Reflection for Williamstown Uniting Church
Christmas Day, 2015
Today we celebrate the birth of a baby. That’s wonderful enough in itself. You may have noticed that I’m quite fond of babies. I’ve been lucky enough to hold quite a few of them in their first few hours of life, and each time I’ve been overwhelmed by wonder and awe, by a sense of the miraculous, and the great gift that God gives us in every newborn child. Today, we celebrate all that wonder.
But there aren’t many babies whose births we continue to celebrate some two thousand years later. We continue to celebrate the birth of this particular baby because the story we listen to today, the beautiful Christmas story of angels and shepherds and a baby wrapped in bands of cloth and placed in a manger, is only the beginning. The story of Jesus’ birth is a wonderful one, and we read it and sing about it and remember it, but it really has meaning because of what comes afterwards.
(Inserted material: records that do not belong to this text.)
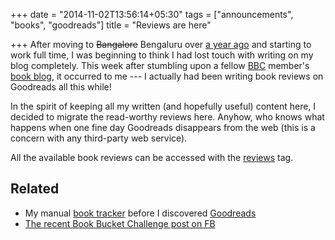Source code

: +++
date = "2014-11-02T13:56:14+05:30"
tags = ["announcements", "books", "goodreads"]
title = "Reviews are here"

+++
After moving to ~~Bangalore~~ Bengaluru over [a year ago](/post/2013/07/21/week-1-at-bangalore-and-work/) and starting to work full time, I was beginning to think I had lost touch with writing on my blog completely. This week after stumbling upon a fellow [BBC](http://www.meetup.com/bookclubonline/) member's [book blog](http://thebooketerian.blogspot.in/), it occurred to me --- I actually had been writing book reviews on Goodreads all this while!

In the spirit of keeping all my written (and hopefully useful) content here, I decided to migrate the read-worthy reviews here. Anyhow, who knows what happens when one fine day Goodreads disappears from the web (this is a concern with any third-party web service).

All the available book reviews can be accessed with the [reviews](/tags/reviews/) tag.

## Related
- My manual [book tracker](/post/2008/09/08/list-of-books-read-so-far/) before I discovered [Goodreads](https://www.goodreads.com)
- [The recent Book Bucket Challenge post on FB](https://www.facebook.com/kartiksinghal/posts/10205018182921421)
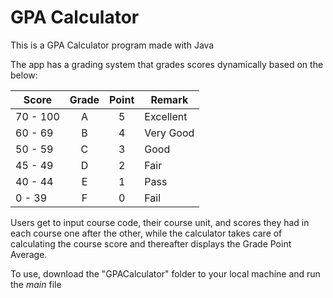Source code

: # GPA Calculator
This is a GPA Calculator program made with Java 

The app has a grading system that grades scores dynamically based on the below:

| Score    | Grade   | Point  | Remark
| ---------| :---:   |  :---: |-------------
| 70 - 100 |   A     |  5     | Excellent
| 60 -  69 |   B     |  4     | Very Good
| 50 -  59 |   C     |  3     | Good
| 45 -  49 |   D     |  2     | Fair
| 40 -  44 |   E     |  1     | Pass
|  0 -  39 |   F     |  0     | Fail

Users get to input course code, their course unit, and scores they had in each course one after the other, while the calculator takes care of calculating the course score and thereafter displays the Grade Point Average.

To use, download the "GPACalculator" folder to your local machine and run the *main* file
Unusually among world religions, Christianity sees the revelation of God primarily in a person. While Jews find the revelation of God in the Torah, and Muslims find it in the Koran, Christians find God not primarily in the Bible, but in the person whose birth we celebrate today.
The baby whose birth we celebrate today became a man who brought good news to the poor; proclaimed release to the captives; recovery of sight to the blind; and freedom to the oppressed.
The baby whose birth we celebrate today became a man who told his followers, when I was hungry, you gave me food, when I was thirsty, you gave me something to drink, when I was a stranger, you welcomed me, when I was naked, you gave me clothing, when I was sick, you took care of me, when I was in prison, you visited me – because just as you did it to one of the least of these who are members of my family, you did it to me.
The baby whose birth we celebrate today became a man who showed us who God is and how God loves us; who told his followers that no one has greater love than to lay down one’s life for one’s friends; and who then demonstrated that love on the cross.
We celebrate the birth of Jesus not just because it is a beautiful story, and not just because the birth of a baby is always to be celebrated as a gift from God. We celebrate the birth of Jesus because in this story of an ordinary birth among ordinary people we see the revelation of God. Jesus was born so that we might live, fully and abundantly, as God’s children. Jesus’ birth tells us that God loves us so passionately that God became human. That is worth celebrating!
In this country we are able to celebrate the birth of Jesus in safety, free from fear. We didn’t have to make time for going through checkpoints to get to church, and we didn’t have to go through metal detectors to get into this building. We didn’t have to worry about being attacked; about our church being bombed or burnt down. We were able to advertise this service on a billboard in the street and in the local papers. We take all this for granted, but many Christians around the world don’t share our freedom to celebrate Christmas.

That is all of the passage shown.